Source URL: https://hardware.slashdot.org/story/25/07/22/2042234/nvidias-cuda-platform-now-support-risc-v?utm_source=rss1.0mainlinkanon&utm_medium=feed
Source: Slashdot
Title: Nvidia’s CUDA Platform Now Support RISC-V
Feedly Summary:
AI Summary and Description: Yes
Summary: Nvidia’s announcement at the 2025 RISC-V Summit about CUDA compatibility with the RISC-V instruction set architecture signifies a pivotal shift in leveraging open processors within AI-related applications. This move enables RISC-V CPUs to play a central role in heterogeneous computing environments, particularly for edge devices and potentially in data centers, enhancing the landscape of computation and deployment for AI workloads.
Detailed Description:
– Nvidia has officially declared that its CUDA software platform will support the RISC-V instruction set architecture (ISA), which marks a significant milestone for the RISC-V ecosystem.
– The presentation occurred during the 2025 RISC-V Summit in China, underscoring Nvidia’s commitment to integrating its technologies with open architectures.
– **Key Points & Implications**:
– **CUDA Compatibility**: This allows RISC-V CPUs to be fully integrated into CUDA-based systems, traditionally dominated by x86 or Arm architectures, thus broadening computational diversity.
– **Applications in Edge Computing**: While RISC-V may not yet be prevalent in hyperscale data centers, its compatibility with Nvidia’s edge devices (like Jetson modules) suggests it will play a notable role in edge computing applications, especially for AI-related tasks.
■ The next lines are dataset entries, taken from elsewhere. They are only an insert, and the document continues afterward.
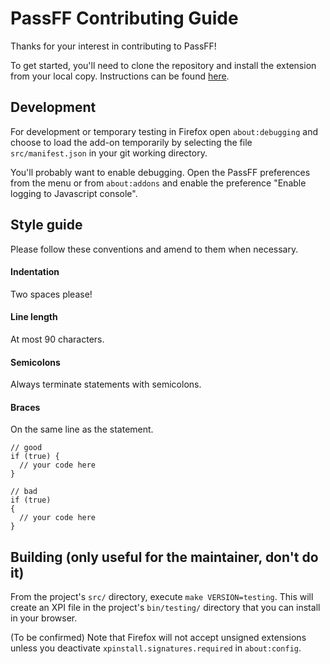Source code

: # PassFF Contributing Guide

Thanks for your interest in contributing to PassFF!

To get started, you'll need to clone the repository and install the extension from your local copy. Instructions can be found [here](INSTALLATION.md#latest-from-github).

## Development
For development or temporary testing in Firefox open `about:debugging` and choose to load the add-on temporarily by selecting the file `src/manifest.json` in your git working directory.

You'll probably want to enable debugging. Open the PassFF preferences from the menu or from `about:addons` and enable the preference "Enable logging to Javascript console".

## Style guide
Please follow these conventions and amend to them when necessary.

#### Indentation
Two spaces please!

#### Line length
At most 90 characters.

#### Semicolons
Always terminate statements with semicolons.

#### Braces

On the same line as the statement.

```
// good
if (true) {
  // your code here
}

// bad
if (true)
{
  // your code here
}
```

## Building (only useful for the maintainer, don't do it)
From the project's `src/` directory, execute `make VERSION=testing`. This will create an XPI file in the project's `bin/testing/` directory that you can install in your browser.

(To be confirmed) Note that Firefox will not accept unsigned extensions unless you deactivate `xpinstall.signatures.required` in `about:config`.
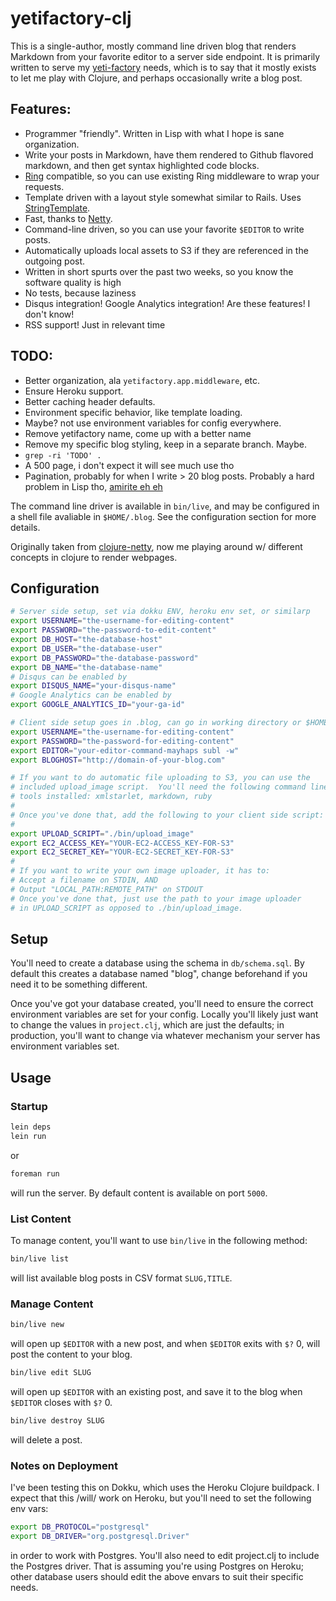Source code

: # yetifactory-clj

This is a single-author, mostly command line driven blog that renders
Markdown from your favorite editor to a server side endpoint. It is primarily
written to serve my [yeti-factory][4] needs, which is to say that it mostly
exists to let me play with Clojure, and perhaps occasionally write a blog
post.

## Features:

* Programmer "friendly". Written in Lisp with what I hope is sane organization.
* Write your posts in Markdown, have them rendered to Github flavored markdown, and then get syntax highlighted code blocks. 
* [Ring][5] compatible, so you can use existing Ring middleware to wrap your requests.
* Template driven with a layout style somewhat similar to Rails. Uses [StringTemplate][2].
* Fast, thanks to [Netty][3].
* Command-line driven, so you can use your favorite `$EDITOR` to write posts.
* Automatically uploads local assets to S3 if they are referenced in the outgoing post.
* Written in short spurts over the past two weeks, so you know the software quality is high
* No tests, because laziness
* Disqus integration! Google Analytics integration! Are these features! I don't know!
* RSS support! Just in relevant time

## TODO:

* Better organization, ala `yetifactory.app.middleware`, etc.
* Ensure Heroku support.
* Better caching header defaults.
* Environment specific behavior, like template loading.
* Maybe? not use environment variables for config everywhere.
* Remove yetifactory name, come up with a better name
* Remove my specific blog styling, keep in a separate branch. Maybe.
* `grep -ri 'TODO' .`
* A 500 page, i don't expect it will see much use tho
* Pagination, probably for when I write > 20 blog posts. Probably a hard problem in Lisp tho, [amirite eh eh](http://news.ycombinator.com/)

The command line driver is available in `bin/live`, and may be configured in
a shell file avaliable in `$HOME/.blog`. See the configuration section for
more details.

Originally taken from [clojure-netty][1], now me playing around w/ different
concepts in clojure to render webpages.  

## Configuration

```sh
# Server side setup, set via dokku ENV, heroku env set, or similarp
export USERNAME="the-username-for-editing-content"
export PASSWORD="the-password-to-edit-content"
export DB_HOST="the-database-host"
export DB_USER="the-database-user"
export DB_PASSWORD="the-database-password"
export DB_NAME="the-database-name"
# Disqus can be enabled by
export DISQUS_NAME="your-disqus-name"
# Google Analytics can be enabled by
export GOOGLE_ANALYTICS_ID="your-ga-id"

# Client side setup goes in .blog, can go in working directory or $HOME
export USERNAME="the-username-for-editing-content"
export PASSWORD="the-password-for-editing-content"
export EDITOR="your-editor-command-mayhaps subl -w"
export BLOGHOST="http://domain-of-your-blog.com"

# If you want to do automatic file uploading to S3, you can use the
# included upload_image script.  You'll need the following command line
# tools installed: xmlstarlet, markdown, ruby
#
# Once you've done that, add the following to your client side script:
#
export UPLOAD_SCRIPT="./bin/upload_image"
export EC2_ACCESS_KEY="YOUR-EC2-ACCESS_KEY-FOR-S3"
export EC2_SECRET_KEY="YOUR-EC2-SECRET_KEY-FOR-S3"
#
# If you want to write your own image uploader, it has to:
# Accept a filename on STDIN, AND
# Output "LOCAL_PATH:REMOTE_PATH" on STDOUT
# Once you've done that, just use the path to your image uploader
# in UPLOAD_SCRIPT as opposed to ./bin/upload_image.


```

## Setup

You'll need to create a database using the schema in `db/schema.sql`. By default
this creates a database named "blog", change beforehand if you need it to be
something different.

Once you've got your database created, you'll need to ensure the correct environment
variables are set for your config. Locally you'll likely just want to change
the values in `project.clj`, which are just the defaults; in production, you'll
want to change via whatever mechanism your server has environment variables set.

## Usage


### Startup

```sh
lein deps
lein run
```

or

```sh
foreman run
```

will run the server.  By default content is available on port `5000`.

### List Content

To manage content, you'll want to use `bin/live` in the
following method:

```sh
bin/live list
```

will list available blog posts in CSV format `SLUG,TITLE`.

### Manage Content

```sh
bin/live new
```

will open up `$EDITOR` with a new post, and when `$EDITOR` exits with `$?` 0,
will post the content to your blog.

```sh
bin/live edit SLUG
```

will open up `$EDITOR` with an existing post, and save it to the blog
when `$EDITOR` closes with `$?` 0.

```sh
bin/live destroy SLUG
```

will delete a post.

### Notes on Deployment

I've been testing this on Dokku, which uses the Heroku Clojure buildpack. I expect
that this /will/ work on Heroku, but you'll need to set the following env vars:

```sh
export DB_PROTOCOL="postgresql"
export DB_DRIVER="org.postgresql.Driver"
```

in order to work with Postgres. You'll also need to edit project.clj to include the
Postgres driver. That is assuming you're using Postgres on Heroku; other database users
should edit the above envars to suit their specific needs.


[1]: https://github.com/cymen/clojure-netty
[2]: http://stringtemplate.org/
[3]: http://netty.io/
[4]: http://yeti-factory.org/
[5]: https://github.com/ring-clojure/ring
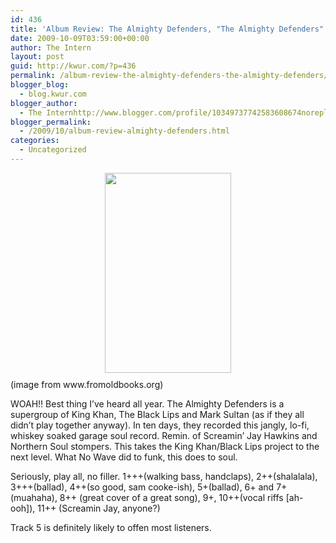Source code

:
 ```yaml
---
id: 436
title: 'Album Review: The Almighty Defenders, "The Almighty Defenders"'
date: 2009-10-09T03:59:00+00:00
author: The Intern
layout: post
guid: http://kwur.com/?p=436
permalink: /album-review-the-almighty-defenders-the-almighty-defenders/
blogger_blog:
  - blog.kwur.com
blogger_author:
  - The Internhttp://www.blogger.com/profile/10349737742583608674noreply@blogger.com
blogger_permalink:
  - /2009/10/album-review-almighty-defenders.html
categories:
  - Uncategorized
---
```

<div class="pf-content">
  <p>
    <a onblur="try {parent.deselectBloggerImageGracefully();} catch(e) {}" href="http://www.kwur.com/blog/uploaded_images/0035-StSimon-Stylites-Hermit-of-the-Pillar-q26-585x928-742191.jpg"><img style="margin: 0px auto 10px; display: block; text-align: center; cursor: pointer; width: 202px; height: 320px;" src="http://www.kwur.com/blog/uploaded_images/0035-StSimon-Stylites-Hermit-of-the-Pillar-q26-585x928-742187.jpg" alt="" border="0" /></a>(image from www.fromoldbooks.org)
  </p>
  
  <p>
    WOAH!! Best thing I’ve heard all year. The Almighty Defenders is a supergroup of King Khan, The Black Lips and Mark Sultan (as if they all didn’t play together anyway). In ten days, they recorded this jangly, lo-fi, whiskey soaked garage soul record. Remin. of Screamin’ Jay Hawkins and Northern Soul stompers. This takes the King Khan/Black Lips project to the next level. What No Wave did to funk, this does to soul.
  </p>
  
  <p>
    Seriously, play all, no filler. 1+++(walking bass, handclaps), 2++(shalalala), 3+++(ballad), 4++(so good, sam cooke-ish), 5+(ballad), 6+ and 7+(muahaha), 8++ (great cover of a great song), 9+, 10++(vocal riffs [ah-ooh]), 11++ (Screamin Jay, anyone?)
  </p>
  
  <p>
    Track 5 is definitely likely to offen most listeners.
  </p>
</div>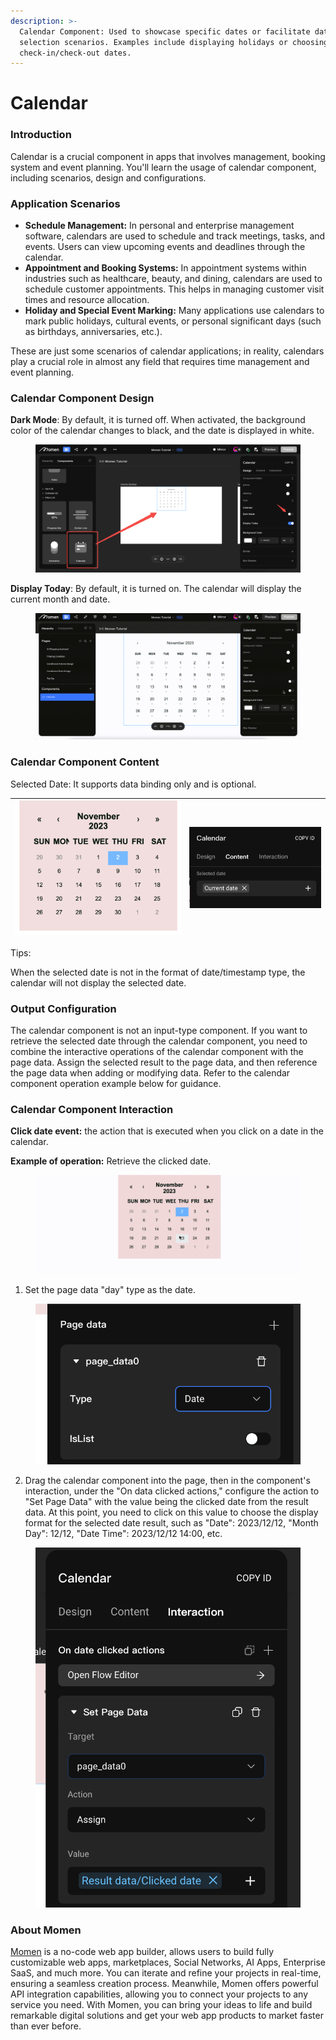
 ```yaml
---
description: >-
  Calendar Component: Used to showcase specific dates or facilitate date
  selection scenarios. Examples include displaying holidays or choosing
  check-in/check-out dates.
---
```


# Calendar

### **Introduction**

Calendar is a crucial component in apps that involves management, booking system and event planning. You'll learn the usage of calendar component, including scenarios, design and configurations.

### **Application Scenarios**

* **Schedule Management:** In personal and enterprise management software, calendars are used to schedule and track meetings, tasks, and events. Users can view upcoming events and deadlines through the calendar.
* **Appointment and Booking Systems:** In appointment systems within industries such as healthcare, beauty, and dining, calendars are used to schedule customer appointments. This helps in managing customer visit times and resource allocation.
* **Holiday and Special Event Marking:** Many applications use calendars to mark public holidays, cultural events, or personal significant days (such as birthdays, anniversaries, etc.).

These are just some scenarios of calendar applications; in reality, calendars play a crucial role in almost any field that requires time management and event planning.



### **Calendar Component Design**

**Dark Mode**: By default, it is turned off. When activated, the background color of the calendar changes to black, and the date is displayed in white.

<figure><img src="../.gitbook/assets/0 (32).png" alt="Calendar component in a no-code tool"><figcaption></figcaption></figure>

**Display Today**: By default, it is turned on. The calendar will display the current month and date.

<figure><img src="../.gitbook/assets/1 (13).gif" alt="Calendar component in a no-code tool"><figcaption></figcaption></figure>

### **Calendar Component Content**

Selected Date: It supports data binding only and is optional.

| <img src="../.gitbook/assets/2 (60).png" alt="How the calendar component works in Momen, a no-code tool" data-size="original"> | <img src="../.gitbook/assets/3 (57).png" alt="How the calendar component works in Momen, a no-code tool" data-size="original"> |
| ------------------------------------------------------------------------------------------------------------------------------ | ------------------------------------------------------------------------------------------------------------------------------ |

Tips:

When the selected date is not in the format of date/timestamp type, the calendar will not display the selected date.

### **Output Configuration**

The calendar component is not an input-type component. If you want to retrieve the selected date through the calendar component, you need to combine the interactive operations of the calendar component with the page data. Assign the selected result to the page data, and then reference the page data when adding or modifying data. Refer to the calendar component operation example below for guidance.

### **Calendar Component Interaction**

**Click date event:** the action that is executed when you click on a date in the calendar.

**Example of operation:** Retrieve the clicked date.

<figure><img src="../.gitbook/assets/4 (8).gif" alt="Calendar component interaction in momen, a no-code tool"><figcaption></figcaption></figure>

1. Set the page data "day" type as the date.

<figure><img src="../.gitbook/assets/5 (43).png" alt="Configuration of calendar component in momen"><figcaption></figcaption></figure>

2. Drag the calendar component into the page, then in the component's interaction, under the "On data clicked actions," configure the action to "Set Page Data" with the value being the clicked date from the result data. At this point, you need to click on this value to choose the display format for the selected date result, such as "Date": 2023/12/12, "Month Day": 12/12, "Date Time": 2023/12/12 14:00, etc.

<figure><img src="../.gitbook/assets/6 (40).png" alt="Configuration of calendar component in momen"><figcaption></figcaption></figure>



### **About Momen​​**

[Momen](https://momen.app/?channel=blog-about) is a no-code web app builder, allows users to build fully customizable web apps, marketplaces, Social Networks, AI Apps, Enterprise SaaS, and much more. You can iterate and refine your projects in real-time, ensuring a seamless creation process. Meanwhile, Momen offers powerful API integration capabilities, allowing you to connect your projects to any service you need. With Momen, you can bring your ideas to life and build remarkable digital solutions and get your web app products to market faster than ever before.​​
– **Heterogeneous Computing Vision**: The diagram showcased during the presentation illustrates a computing architecture where the GPU is responsible for handling parallel workloads, while the RISC-V CPU manages system drivers, application logic, and the operating system, demonstrating Nvidia’s vision for multiple processors working together efficiently.
– **Inclusion of DPUs**: The presence of a data processing unit (DPU) handling networking tasks indicates Nvidia’s holistic approach, integrating different components (GPU, CPU, DPU) to manage workloads more effectively.
– **Open vs. Proprietary Dynamics**: By bridging its proprietary CUDA framework to an open architecture like RISC-V, Nvidia is navigating the complexities of global markets, particularly given its inability to ship certain products to China. This strategic pivot could prevent isolation in a rapidly evolving tech landscape and foster innovations aligned with the industry’s shift toward open standards.
In conclusion, this development could significantly impact how AI workloads are orchestrated and processed, making it essential for professionals in AI, cloud, and infrastructure security to stay informed about the implications of RISC-V’s growing role in the computational architecture.